Tomo Urbelionio/BFL nuotr. / Prezidentūra
Šaltinis: BNS

Lithuania's President Dalia Grybauskaitė has vetoed a law that stipulates public procurement exceptions for political parties, her press service said on Friday.

She said the amendments would infringe upon the direction adopted by the European Parliament and Council, thus posing a risk of serious sanctions from the European Union (EU) institutions.

"By allowing this exception, Lithuania would become probably the only country in Europe envisaging preferential conditions of operations for political parties. In other countries, political parties have to abide by the same public procurement rules, as any other organization," reads the communiqué published by the President's Office.
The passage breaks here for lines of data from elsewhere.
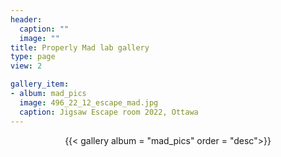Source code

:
 ```yaml
---
header:
  caption: ""
  image: ""
title: Properly Mad lab gallery
type: page
view: 2

gallery_item:
- album: mad_pics
  image: 496_22_12_escape_mad.jpg
  caption: Jigsaw Escape room 2022, Ottawa
---
```

<center>
{{< gallery album = "mad_pics" order = "desc">}}
</center>
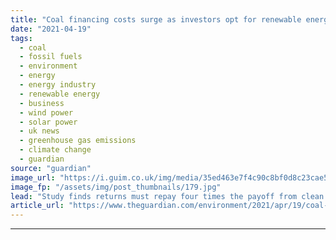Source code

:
 ```yaml
---
title: "Coal financing costs surge as investors opt for renewable energy"
date: "2021-04-19"
tags: 
  - coal
  - fossil fuels
  - environment
  - energy
  - energy industry
  - renewable energy
  - business
  - wind power
  - solar power
  - uk news
  - greenhouse gas emissions
  - climate change
  - guardian
source: "guardian"
image_url: "https://i.guim.co.uk/img/media/35ed463e7f4c90c8bf0d8c23cae5bb0c3583796a/0_1341_4200_2520/master/4200.jpg?width=460&quality=85&auto=format&fit=max&s=e1c5945e12b2315be88e87a9d11db4dc"
image_fp: "/assets/img/post_thumbnails/179.jpg"
lead: "Study finds returns must repay four times the payoff from clean energy investment to justify escalating risk Coal financing costs have surged over the last decade as investors demand returns four times as high as the payoff required from renewable en..."
article_url: "https://www.theguardian.com/environment/2021/apr/19/coal-financing-costs-surge-as-investors-opt-for-renewable-energy"
---
```


---
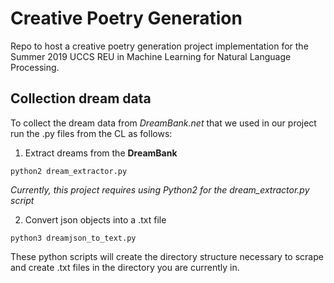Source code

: # Creative Poetry Generation
Repo to host a creative poetry generation project implementation for the Summer 2019 UCCS REU in Machine Learning for Natural Language Processing.

## Collection dream data
To collect the dream data from _DreamBank.net_ that we used in our project run the .py files from the CL as follows:


  1. Extract dreams from the **DreamBank**
  ```
  python2 dream_extractor.py
  ```
  *Currently, this project requires using Python2 for the dream_extractor.py script*


  2. Convert json objects into a .txt file
  ```
  python3 dreamjson_to_text.py
  ```
These python scripts will create the directory structure necessary to scrape and create .txt files in the directory you are currently in.
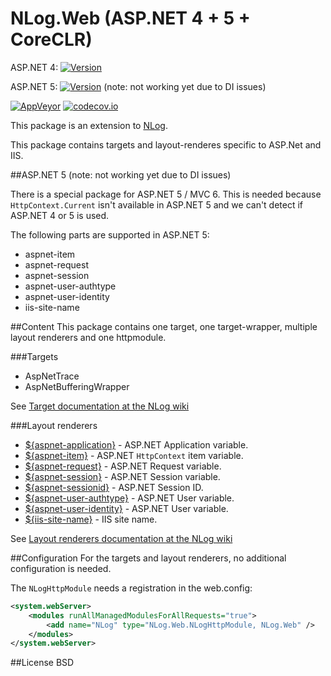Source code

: # NLog.Web (ASP.NET 4 + 5 + CoreCLR)

ASP.NET 4: [![Version](https://img.shields.io/nuget/v/NLog.Web.svg)](https://www.nuget.org/packages/NLog.Web)

ASP.NET 5: [![Version](https://img.shields.io/nuget/v/NLog.Web.ASPNET5.svg)](https://www.nuget.org/packages/NLog.Web.ASPNET5) (note: not working yet due to DI issues)

[![AppVeyor](https://img.shields.io/appveyor/ci/nlog/nlog-web/master.svg)](https://ci.appveyor.com/project/nlog/nlog-web/branch/master)
[![codecov.io](https://codecov.io/github/NLog/NLog.Web/coverage.svg?branch=master)](https://codecov.io/github/NLog/NLog.Web?branch=master)

This package is an extension to [NLog](https://github.com/NLog/NLog/). 

This package contains 
targets and layout-renderes specific to ASP.Net and IIS. 

##ASP.NET 5
(note: not working yet due to DI issues)

There is a special package for ASP.NET 5 / MVC 6. This is needed because `HttpContext.Current` isn't available in ASP.NET 5 and we can't detect if ASP.NET 4 or 5 is used.

The following parts are supported in ASP.NET 5:

* aspnet-item
* aspnet-request
* aspnet-session
* aspnet-user-authtype
* aspnet-user-identity
* iis-site-name

##Content
This package contains one target, one target-wrapper, multiple layout renderers and one httpmodule. 

###Targets
* AspNetTrace
* AspNetBufferingWrapper

See [Target documentation at the NLog wiki](https://github.com/NLog/NLog/wiki/Targets)

###Layout renderers

* [${aspnet-application}](https://github.com/NLog/NLog/wiki/AspNetApplication-Layout-Renderer) - ASP.NET Application variable.
* [${aspnet-item}](https://github.com/NLog/NLog/wiki/AspNetItem-layout-renderer) - ASP.NET `HttpContext` item variable.
* [${aspnet-request}](https://github.com/NLog/NLog/wiki/AspNetRequest-Layout-Renderer) - ASP.NET Request variable.
* [${aspnet-session}](https://github.com/NLog/NLog/wiki/AspNetSession-Layout-Renderer) - ASP.NET Session variable.
* [${aspnet-sessionid}](https://github.com/NLog/NLog/wiki/AspNetSessionId-Layout-Renderer) - ASP.NET Session ID.
* [${aspnet-user-authtype}](https://github.com/NLog/NLog/wiki/AspNetUserAuthType-Layout-Renderer) - ASP.NET User variable.
* [${aspnet-user-identity}](https://github.com/NLog/NLog/wiki/AspNetUserIdentity-Layout-Renderer) - ASP.NET User variable.
* [${iis-site-name}](https://github.com/NLog/NLog/wiki/IIS-site-name-Layout-Renderer) - IIS site name.


See [Layout renderers documentation at the NLog wiki](https://github.com/NLog/NLog/wiki/Layout-Renderers)

##Configuration
For the targets and layout renderers, no additional configuration is needed.

The `NLogHttpModule` needs a registration in the web.config:
```xml
<system.webServer> 
	<modules runAllManagedModulesForAllRequests="true"> 
		<add name="NLog" type="NLog.Web.NLogHttpModule, NLog.Web" />
	</modules>
</system.webServer>
```

##License
BSD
In Grybauskaitė's words, no exceptions are envisaged in the Law on Public Procurement that is currently in effect, therefore, political parties would be the only organizations to enjoy the privileges.

The president said everyone should be used to transparent and responsible use of money from the state budget, therefore, public procurement rules should be mandatory for all.

She also emphasized that the amendment did not take into consideration the negative recommendation of the Special Investigations Service, which said that the provisions contained in the law involved faults in terms of anti-corruption rules.

Proposed by the Liberal Centrists, the amendment to the Law on Public Procurement stipulating an exception for political parties was adopted by Lithuania's parliament in mid-March. The changes were supported by 91 of Lithuania's 141 parliamentarians, 15 were against and 17 abstained. Those against included Liberal Movement and Christian Party groups and individual members of other political groups.

According to the change, acquisitions organized by political parties and participants of political campaigns are exempt from the legal norm, suggesting that a legal entity receiving more than 50 percent of its funding from the state budget should buy commodities and services through a public procurement procedure.

The initiators of the amendment said that the terms and conditions of public procurement were inconsistent with terms of political campaigns and, furthermore, the terms and conditions left room for abuse of suppliers that would jeopardize political campaigns.

The law was changed after budget grants became the main source of funding of political parties following a ban for businesses to sponsor political parties. Enforced on 1 January, the amendment bans political parties from accepting donations from individuals and legal entities, while political campaigns are allowed to receive donations from individuals only.